| SUPPLIED RECORDS |
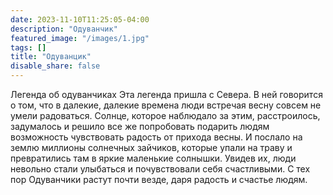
 ```yaml
---
date: 2023-11-10T11:25:05-04:00
description: "Одуванчик"
featured_image: "/images/1.jpg"
tags: []
title: "Одуванцик"
disable_share: false
---
```

Легенда об одуванчиках
Эта легенда пришла с Севера. В ней говорится о том, что в далекие, далекие времена люди встречая весну совсем не умели 
радоваться. Солнце, которое наблюдало за этим, расстроилось, задумалось и решило все же попробовать подарить людям возможность 
чувствовать радость от прихода весны. И послало на землю миллионы солнечных зайчиков, которые упали на траву и превратились 
там в яркие маленькие солнышки. Увидев их, люди невольно стали улыбаться и почувствовали себя счастливыми.
С тех пор Одуванчики растут почти везде, даря радость и счастье людям.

| BRIEF |
The answer should hold the lines from the one containing "Легенда об одуванчиках" through the end of the entries above, set down exactly, with both ends included.

| SOLUTION |
Легенда об одуванчиках
Эта легенда пришла с Севера. В ней говорится о том, что в далекие, далекие времена люди встречая весну совсем не умели 
радоваться. Солнце, которое наблюдало за этим, расстроилось, задумалось и решило все же попробовать подарить людям возможность 
чувствовать радость от прихода весны. И послало на землю миллионы солнечных зайчиков, которые упали на траву и превратились 
там в яркие маленькие солнышки. Увидев их, люди невольно стали улыбаться и почувствовали себя счастливыми.
С тех пор Одуванчики растут почти везде, даря радость и счастье людям.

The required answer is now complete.